* _Data shown_
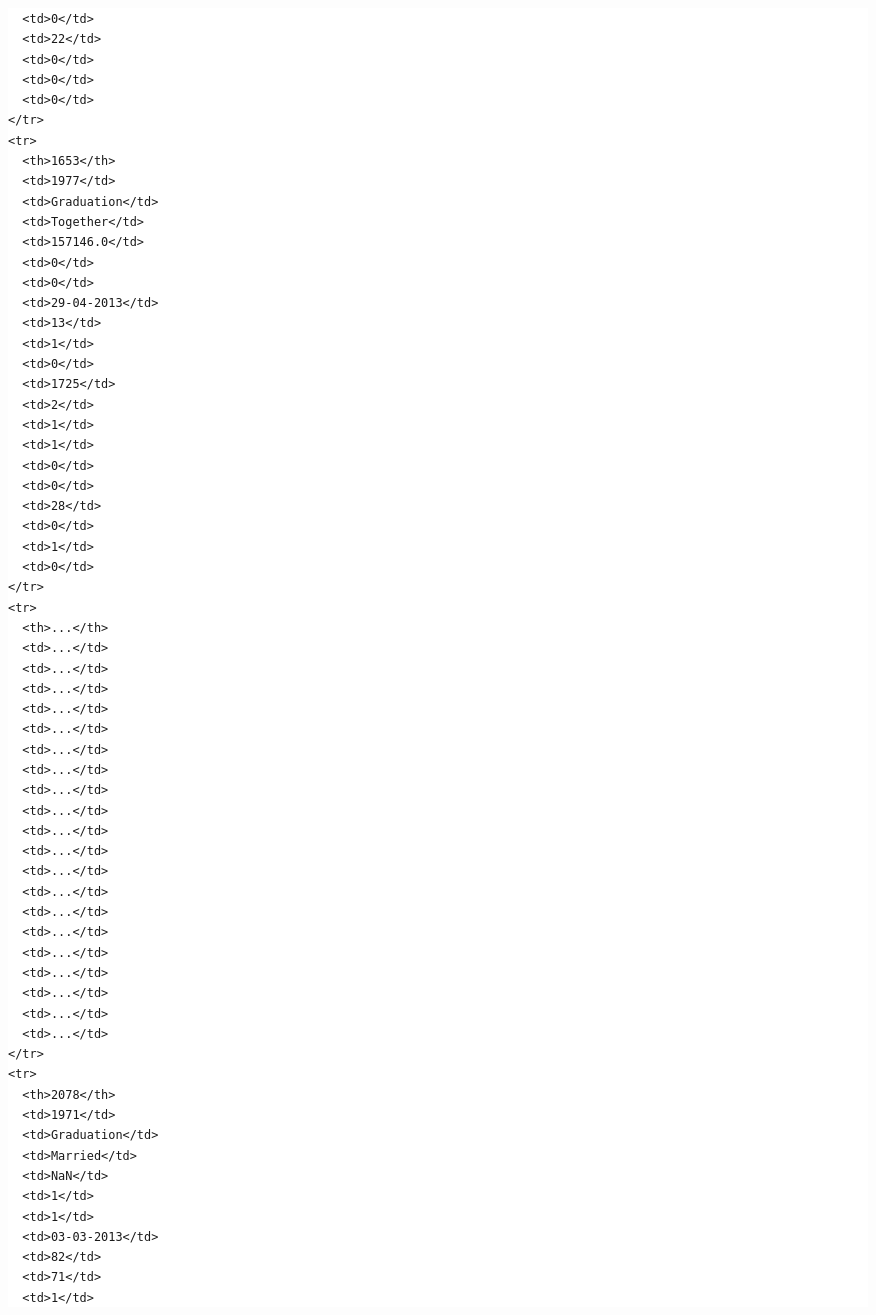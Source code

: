       <td>0</td>
      <td>22</td>
      <td>0</td>
      <td>0</td>
      <td>0</td>
    </tr>
    <tr>
      <th>1653</th>
      <td>1977</td>
      <td>Graduation</td>
      <td>Together</td>
      <td>157146.0</td>
      <td>0</td>
      <td>0</td>
      <td>29-04-2013</td>
      <td>13</td>
      <td>1</td>
      <td>0</td>
      <td>1725</td>
      <td>2</td>
      <td>1</td>
      <td>1</td>
      <td>0</td>
      <td>0</td>
      <td>28</td>
      <td>0</td>
      <td>1</td>
      <td>0</td>
    </tr>
    <tr>
      <th>...</th>
      <td>...</td>
      <td>...</td>
      <td>...</td>
      <td>...</td>
      <td>...</td>
      <td>...</td>
      <td>...</td>
      <td>...</td>
      <td>...</td>
      <td>...</td>
      <td>...</td>
      <td>...</td>
      <td>...</td>
      <td>...</td>
      <td>...</td>
      <td>...</td>
      <td>...</td>
      <td>...</td>
      <td>...</td>
      <td>...</td>
    </tr>
    <tr>
      <th>2078</th>
      <td>1971</td>
      <td>Graduation</td>
      <td>Married</td>
      <td>NaN</td>
      <td>1</td>
      <td>1</td>
      <td>03-03-2013</td>
      <td>82</td>
      <td>71</td>
      <td>1</td>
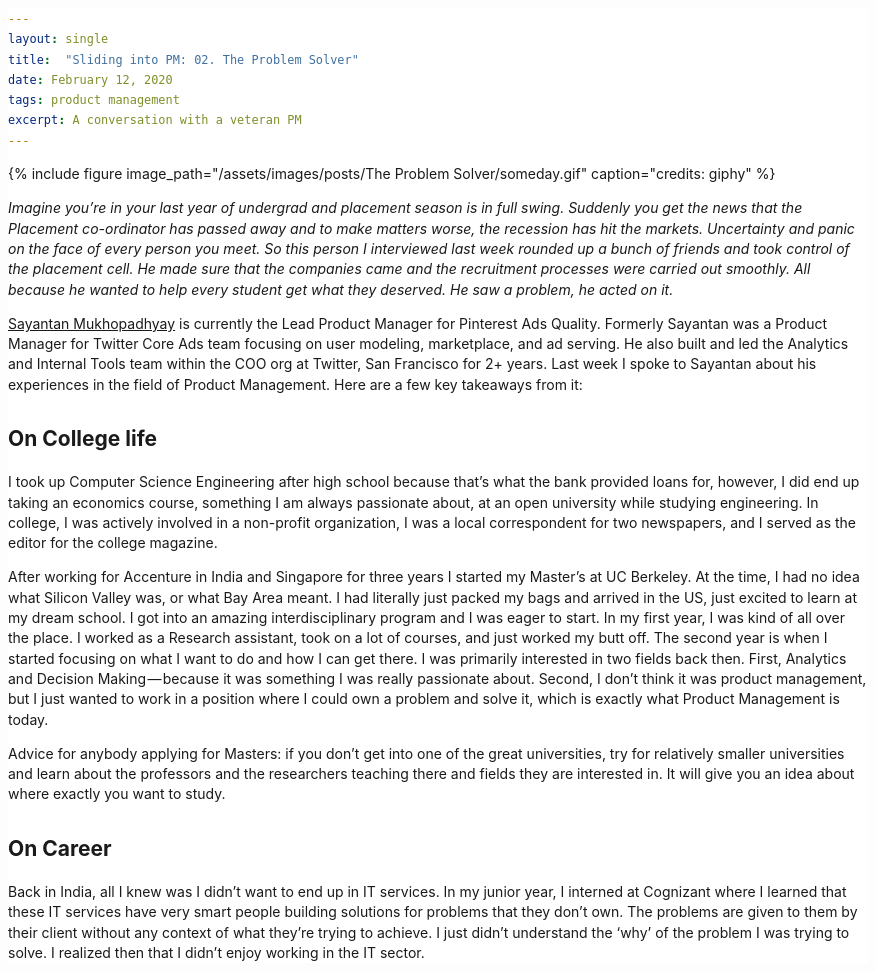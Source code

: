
 ```yaml
---
layout: single
title:  "Sliding into PM: 02. The Problem Solver"
date: February 12, 2020
tags: product management
excerpt: A conversation with a veteran PM
---
```

{% include figure image_path="/assets/images/posts/The Problem Solver/someday.gif" caption="credits: giphy" %}

*Imagine you’re in your last year of undergrad and placement season is in full swing. Suddenly you get the news that the Placement co-ordinator has passed away and to make matters worse, the recession has hit the markets. Uncertainty and panic on the face of every person you meet. So this person I interviewed last week rounded up a bunch of friends and took control of the placement cell. He made sure that the companies came and the recruitment processes were carried out smoothly. All because he wanted to help every student get what they deserved. He saw a problem, he acted on it.*

[Sayantan Mukhopadhyay](https://www.linkedin.com/in/sayantanmukhopadhyay/) is currently the Lead Product Manager for Pinterest Ads Quality. Formerly Sayantan was a Product Manager for Twitter Core Ads team focusing on user modeling, marketplace, and ad serving. He also built and led the Analytics and Internal Tools team within the COO org at Twitter, San Francisco for 2+ years. Last week I spoke to Sayantan about his experiences in the field of Product Management. Here are a few key takeaways from it:

## On College life

I took up Computer Science Engineering after high school because that’s what the bank provided loans for, however, I did end up taking an economics course, something I am always passionate about, at an open university while studying engineering. In college, I was actively involved in a non-profit organization, I was a local correspondent for two newspapers, and I served as the editor for  the college magazine.

After working for Accenture in India and Singapore for three years I started my Master’s at UC Berkeley. At the time, I had no idea what Silicon Valley was, or what Bay Area meant. I had literally just packed my bags and arrived in the US, just excited to learn at my dream school. I got into an amazing interdisciplinary program and I was eager to start. In my first year, I was kind of all over the place. I worked as a Research assistant, took on a lot of courses, and just worked my butt off. The second year is when I started focusing on what I want to do and how I can get there. I was primarily interested in two fields back then. First, Analytics and Decision Making — because it was something I was really passionate about. Second, I don’t think it was product management, but I just wanted to work in a position where I could own a problem and solve it, which is exactly what Product Management is today.

Advice for anybody applying for Masters: if you don’t get into one of the great universities, try for relatively smaller universities and learn about the professors and the researchers teaching there and fields they are interested in. It will give you an idea about where exactly you want to study.

## On Career

Back in India, all I knew was I didn’t want to end up in IT services. In my junior year, I interned at Cognizant where I learned that these IT services have very smart people building solutions for problems that they don’t own. The problems are given to them by their client without any context of what they’re trying to achieve. I just didn’t understand the ‘why’ of the problem I was trying to solve. I realized then that I didn’t enjoy working in the IT sector.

* _About this task_
What must be returned is only the number of lines in the records that hold the word "Solver".

* _Answer area_
2